TASK:
Only an exact copy of the entries, stripped of pictures, will serve as the answer.

MATERIAL SUPPLIED:
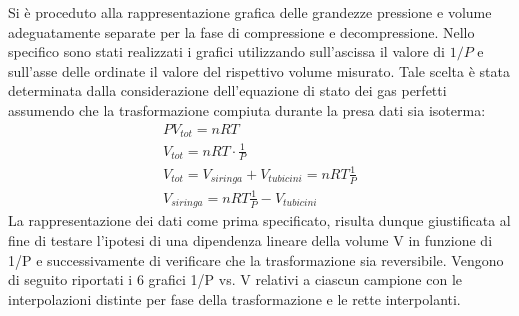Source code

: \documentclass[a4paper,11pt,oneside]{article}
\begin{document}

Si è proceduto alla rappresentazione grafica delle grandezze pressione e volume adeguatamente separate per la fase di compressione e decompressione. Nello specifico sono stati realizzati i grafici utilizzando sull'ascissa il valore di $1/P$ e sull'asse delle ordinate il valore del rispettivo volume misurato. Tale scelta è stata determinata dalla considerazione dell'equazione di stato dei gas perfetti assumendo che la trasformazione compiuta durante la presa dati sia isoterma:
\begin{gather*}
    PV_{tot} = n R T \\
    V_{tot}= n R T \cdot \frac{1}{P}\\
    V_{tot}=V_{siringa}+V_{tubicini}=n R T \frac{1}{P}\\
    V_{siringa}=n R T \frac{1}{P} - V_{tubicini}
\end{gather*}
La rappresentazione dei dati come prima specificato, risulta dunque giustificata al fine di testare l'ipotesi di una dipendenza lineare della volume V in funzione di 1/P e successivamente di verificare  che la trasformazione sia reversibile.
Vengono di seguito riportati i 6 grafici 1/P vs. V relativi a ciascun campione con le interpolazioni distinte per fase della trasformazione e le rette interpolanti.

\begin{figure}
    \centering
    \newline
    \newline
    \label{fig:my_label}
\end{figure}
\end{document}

TASK RESULT:
Source code

: \documentclass[a4paper,11pt,oneside]{article}
\begin{document}

Si è proceduto alla rappresentazione grafica delle grandezze pressione e volume adeguatamente separate per la fase di compressione e decompressione. Nello specifico sono stati realizzati i grafici utilizzando sull'ascissa il valore di $1/P$ e sull'asse delle ordinate il valore del rispettivo volume misurato. Tale scelta è stata determinata dalla considerazione dell'equazione di stato dei gas perfetti assumendo che la trasformazione compiuta durante la presa dati sia isoterma:
\begin{gather*}
    PV_{tot} = n R T \\
    V_{tot}= n R T \cdot \frac{1}{P}\\
    V_{tot}=V_{siringa}+V_{tubicini}=n R T \frac{1}{P}\\
    V_{siringa}=n R T \frac{1}{P} - V_{tubicini}
\end{gather*}
La rappresentazione dei dati come prima specificato, risulta dunque giustificata al fine di testare l'ipotesi di una dipendenza lineare della volume V in funzione di 1/P e successivamente di verificare  che la trasformazione sia reversibile.
Vengono di seguito riportati i 6 grafici 1/P vs. V relativi a ciascun campione con le interpolazioni distinte per fase della trasformazione e le rette interpolanti.

\begin{figure}
    \centering
    \newline
    \newline
    \label{fig:my_label}
\end{figure}
\end{document}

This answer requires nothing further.